_Exercise goal:_ Among the entries below, how many lines include "liquidcrystal"? Give the number alone.

_Provided records:_
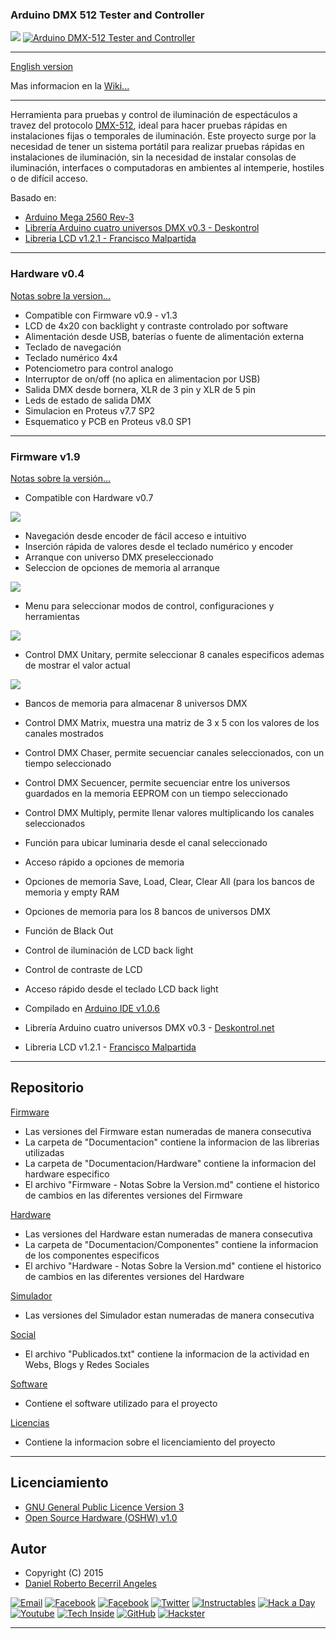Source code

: ### **Arduino DMX 512 Tester and Controller**

![](https://github.com/daniel3514/Arduino-DMX-512-Tester-Controller/blob/master/Hardware/v0.3/media/IMG_9399.JPG)
[![Arduino DMX-512 Tester and Controller](https://github.com/daniel3514/Arduino-DMX-512-Tester-Controller/blob/master/Hardware/v0.0/media/youtube.JPG)](https://www.youtube.com/watch?v=TxBHMpAWDSY)

***

[English version](https://github.com/daniel3514/Arduino-DMX-512-Tester-Controller/blob/master/README%20ENG.md)

Mas informacion en la [Wiki...](https://github.com/daniel3514/Arduino-DMX-512-Tester-Controller/wiki)

***

Herramienta para pruebas y control de iluminación de espectáculos a travez del protocolo [DMX-512](http://es.wikipedia.org/wiki/Digital_Multiplex), ideal para hacer pruebas rápidas en instalaciones fijas o temporales de iluminación.
Este proyecto surge por la necesidad de tener un sistema portátil para realizar pruebas rápidas en instalaciones de iluminación, sin la necesidad de instalar consolas de iluminación, interfaces o computadoras en ambientes al intemperie, hostiles o de difícil acceso.

Basado en:
* [Arduino Mega 2560 Rev-3](http://www.arduino.cc/en/Main/ArduinoBoardMega2560)
* [Librería Arduino cuatro universos DMX v0.3 - Deskontrol](http://www.deskontrol.net/blog/libreria-arduino-cuatro-universos-dmx/)
* [Libreria LCD v1.2.1 - Francisco Malpartida](https://bitbucket.org/fmalpartida/new-liquidcrystal/wiki/Home)

***
### Hardware v0.4
[Notas sobre la version...](https://github.com/daniel3514/Arduino-DMX-512-Tester-Controller/blob/master/Hardware/Documentacion/Hardware%20-%20Notas%20Sobre%20la%20Version.md)
* Compatible con Firmware v0.9 - v1.3
* LCD de 4x20 con backlight y contraste controlado por software
* Alimentación desde USB, baterías o fuente de alimentación externa
* Teclado de navegación
* Teclado numérico 4x4
* Potenciometro para control analogo
* Interruptor de on/off (no aplica en alimentacion por USB)
* Salida DMX desde bornera, XLR de 3 pin y XLR de 5 pin
* Leds de estado de salida DMX
* Simulacion en Proteus v7.7 SP2
* Esquematico y PCB en Proteus v8.0 SP1

***

### Firmware v1.9

[Notas sobre la versión...](https://github.com/daniel3514/Arduino-DMX-512-Tester-Controller/blob/master/Firmware/Documentacion/Firmware%20-%20Notas%20Sobre%20la%20Version.md)

* Compatible con Hardware v0.7

![](https://github.com/daniel3514/Arduino-DMX-512-Tester-Controller/blob/master/Firmware/v1.9/LCD%20media/Initial.PNG)

* Navegación desde encoder de fácil acceso e intuitivo
* Inserción rápida de valores desde el teclado numérico y encoder
* Arranque con universo DMX preseleccionado
* Seleccion de opciones de memoria al arranque 

![](https://github.com/daniel3514/Arduino-DMX-512-Tester-Controller/blob/master/Firmware/v1.9/LCD%20media/Initial%20Memory.PNG)

* Menu para seleccionar modos de control, configuraciones y herramientas

![](https://github.com/daniel3514/Arduino-DMX-512-Tester-Controller/blob/master/Firmware/v1.9/LCD%20media/Options.PNG)

* Control DMX Unitary, permite seleccionar 8 canales especificos ademas de mostrar el valor actual

![](https://github.com/daniel3514/Arduino-DMX-512-Tester-Controller/blob/master/Firmware/v1.9/LCD%20media/Control%20Unitary.PNG)


* Bancos de memoria para almacenar 8 universos DMX



* Control DMX Matrix, muestra una matriz de 3 x 5 con los valores de los canales mostrados
* Control DMX Chaser, permite secuenciar canales seleccionados, con un tiempo seleccionado
* Control DMX Secuencer, permite secuenciar entre los universos guardados en la memoria EEPROM con un tiempo seleccionado
* Control DMX Multiply, permite llenar valores multiplicando los canales seleccionados
* Función para ubicar luminaria desde el canal seleccionado
* Acceso rápido a opciones de memoria
* Opciones de memoria Save, Load, Clear, Clear All (para los bancos de memoria y empty RAM
* Opciones de memoria para los 8 bancos de universos DMX
* Función de Black Out
* Control de iluminación de LCD back light
* Control de contraste de LCD
* Acceso rápido desde el teclado LCD back light
* Compilado en [Arduino IDE v1.0.6](http://www.arduino.cc/en/Main/OldSoftwareReleases)
* Librería Arduino cuatro universos DMX v0.3 - [Deskontrol.net](http://www.deskontrol.net/blog/libreria-arduino-cuatro-universos-dmx/)
* Libreria LCD v1.2.1 - [Francisco Malpartida](https://bitbucket.org/fmalpartida/new-liquidcrystal/wiki/Home)

***

## Repositorio
[Firmware](https://github.com/daniel3514/Arduino-DMX-512-Tester-Controller/tree/master/Firmware)
* Las versiones del Firmware estan numeradas de manera consecutiva
* La carpeta de "Documentacion" contiene la informacion de las librerias utilizadas
* La carpeta de "Documentacion/Hardware" contiene la informacion del hardware especifico
* El archivo "Firmware - Notas Sobre la Version.md" contiene el historico de cambios en las diferentes versiones del Firmware

[Hardware](https://github.com/daniel3514/Arduino-DMX-512-Tester-Controller/tree/master/Hardware)
* Las versiones del Hardware estan numeradas de manera consecutiva
* La carpeta de "Documentacion/Componentes" contiene la informacion de los componentes especificos
* El archivo "Hardware - Notas Sobre la Version.md" contiene el historico de cambios en las diferentes versiones del Hardware

[Simulador](https://github.com/daniel3514/Arduino-DMX-512-Tester-Controller/tree/master/Simulador)
* Las versiones del Simulador estan numeradas de manera consecutiva

[Social](https://github.com/daniel3514/Arduino-DMX-512-Tester-Controller/tree/master/Social)
* El archivo "Publicados.txt" contiene la informacion de la actividad en Webs, Blogs y Redes Sociales

[Software](https://github.com/daniel3514/Arduino-DMX-512-Tester-Controller/tree/master/Software)
* Contiene el software utilizado para el proyecto

[Licencias](https://github.com/daniel3514/Arduino-DMX-512-Tester-Controller/tree/master/Licencias)
* Contiene la informacion sobre el licenciamiento del proyecto

***

## Licenciamiento
* [GNU General Public Licence Version 3](https://github.com/daniel3514/Arduino-DMX-512-Tester-Controller/blob/master/Licencias/Licence%20-%20Firmware.md)
* [Open Source Hardware (OSHW) v1.0](https://github.com/daniel3514/Arduino-DMX-512-Tester-Controller/blob/master/Licencias/Licence%20-%20Hardware.md)

## Autor
- Copyright (C) 2015
- [Daniel Roberto Becerril Angeles](https://www.facebook.com/daniel.3514)

[![Email](https://github.com/daniel3514/Arduino-DMX-512-Tester-Controller/blob/master/Social/logos/email%2050x50.jpg)](mailto:daniel3514@gmail.com)
[![Facebook](https://github.com/daniel3514/Arduino-DMX-512-Tester-Controller/blob/master/Social/logos/Facebook%2050x50.png)](https://www.facebook.com/daniel.3514)
[![Facebook](https://github.com/daniel3514/Arduino-DMX-512-Tester-Controller/blob/master/Social/logos/Facebook%20Pages%2050x50.jpg)](https://www.facebook.com/ArduinoDMX512TesterController)
[![Twitter](https://github.com/daniel3514/Arduino-DMX-512-Tester-Controller/blob/master/Social/logos/Twitter%2050x50.png)](https://twitter.com/daniel3514)
[![Instructables](https://github.com/daniel3514/Arduino-DMX-512-Tester-Controller/blob/master/Social/logos/Instructables%2050x50.jpg)](http://www.instructables.com/id/Arduino-DMX-512-Tester-and-Controller/)
[![Hack a Day](https://github.com/daniel3514/Arduino-DMX-512-Tester-Controller/blob/master/Social/logos/hackaday%2050x50.jpg)](https://hackaday.io/project/5342-arduino-dmx-512-tester-and-controller)
[![Youtube](https://github.com/daniel3514/Arduino-DMX-512-Tester-Controller/blob/master/Social/logos/Youtube%2050x50.png)](https://www.youtube.com/watch?v=TxBHMpAWDSY)
[![Tech Inside](https://github.com/daniel3514/Arduino-DMX-512-Tester-Controller/blob/master/Social/logos/techinside%2045x45.png)](https://techinsideblog.wordpress.com/)
[![GitHub](https://github.com/daniel3514/Arduino-DMX-512-Tester-Controller/blob/master/Social/logos/github%2050x50.png)](https://github.com/daniel3514/Arduino-DMX-512-Tester-Controller)
[![Hackster](https://github.com/daniel3514/Arduino-DMX-512-Tester-Controller/blob/master/Social/logos/hackster%2050x50.png)](https://www.hackster.io/daniel3514/arduino-dmx-512-tester-controller-977c89)
***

_Answer:_ 2